La Méditerranée est aujourd’hui le «carrefour des crises». En relançant avec conviction le projet d’Union pour la Méditerranée, nous pouvons la transformer en un «bassin d’opportunités». Cette Union pourrait se bâtir avec les spécificités méditerranéennes communes, mais aussi en tirant les leçons des vices de la construction européenne, pour ne pas les reproduire.

Une Union des peuples tournée vers la paix et la prospérité ; dotée d’un fonds d’investissement méditerranéen dont l’objet serait de développer des projets énergétiques et écologiques communs, de donner accès au crédit aux petites entreprises du bassin, et de financer l’accueil migratoire dans le bassin méditerranéen construit autour d’une politique commune.

En stabilisant la Méditerranée, mieux, en poursuivant l’ambition d’en faire une Union aussi forte et attractive que l’Union européenne à terme, nous pouvons aussi esquisser des solutions durables pour de nombreuses crises qui secouent les pays limitrophes.

N’oublions pas que toutes ces «crises» – migratoires, énergétiques, économiques, sécuritaires – sont liées entre elles. Les traiter séparément est une erreur. Unir la Méditerranée, c’est essayer des les régler ensemble et globalement.

De plus, il faut encore et toujours demander à la France d’organiser cette Conférence internationale sur les migrations tant attendue, dont la mobilisation devrait être aussi forte que pour la COP21 – d’ailleurs ces sujets sont bien souvent imbriqués – car il est temps que les Nations prennent des décisions fortes en la matière. Réfléchissons donc à instaurer de nouvelles normes internationales contraignantes en la matière.

Enfin, dans ce monde multi-polarisé où les grandes puissances se reforment – Russie, Chine – ou s’isolent – Etats-Inis– portons haut et fort notre attachement au multilatéralisme et à l’ONU. La France a un message singulier dans le monde. Elle n’a pas à choisir entre Trump et Poutine. Ce serait alors le contraire de l’idée d’incarnation de l’universalisme aux yeux du monde.

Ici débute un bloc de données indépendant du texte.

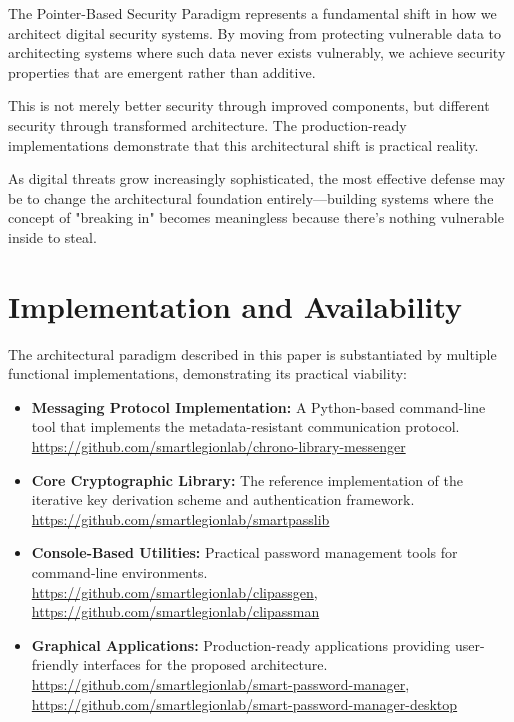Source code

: \documentclass[11pt,a4paper]{article}
\begin{document}
The Pointer-Based Security Paradigm represents a fundamental shift in how we architect digital security systems. By moving from protecting vulnerable data to architecting systems where such data never exists vulnerably, we achieve security properties that are emergent rather than additive.

This is not merely better security through improved components, but different security through transformed architecture. The production-ready implementations demonstrate that this architectural shift is practical reality.

As digital threats grow increasingly sophisticated, the most effective defense may be to change the architectural foundation entirely—building systems where the concept of "breaking in" becomes meaningless because there's nothing vulnerable inside to steal.

\section*{Implementation and Availability}
The architectural paradigm described in this paper is substantiated by multiple functional implementations, demonstrating its practical viability:

\begin{itemize}
    \item \textbf{Messaging Protocol Implementation:} A Python-based command-line tool that implements the metadata-resistant communication protocol.\\
    \url{https://github.com/smartlegionlab/chrono-library-messenger}
    
    \item \textbf{Core Cryptographic Library:} The reference implementation of the iterative key derivation scheme and authentication framework.\\
    \url{https://github.com/smartlegionlab/smartpasslib}
    
    \item \textbf{Console-Based Utilities:} Practical password management tools for command-line environments.\\
    \url{https://github.com/smartlegionlab/clipassgen}, 
    \url{https://github.com/smartlegionlab/clipassman}
    
    \item \textbf{Graphical Applications:} Production-ready applications providing user-friendly interfaces for the proposed architecture.\\
    \url{https://github.com/smartlegionlab/smart-password-manager},
    \url{https://github.com/smartlegionlab/smart-password-manager-desktop}
\end{itemize}
\end{document}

Madame la sénatrice, chère Esther,

Si la gauche est assez forte et unie pour faire raisonner ensemble cette ambition, sans nous déjuger de nos appartenances politiques respectives, et dans le respect de nos sensibilités, alors peut-être pourrons-nous commencer à dénouer ce nœud liée à «l’indifférence vis-à-vis des migrants» qui NOUS «prend à la gorge».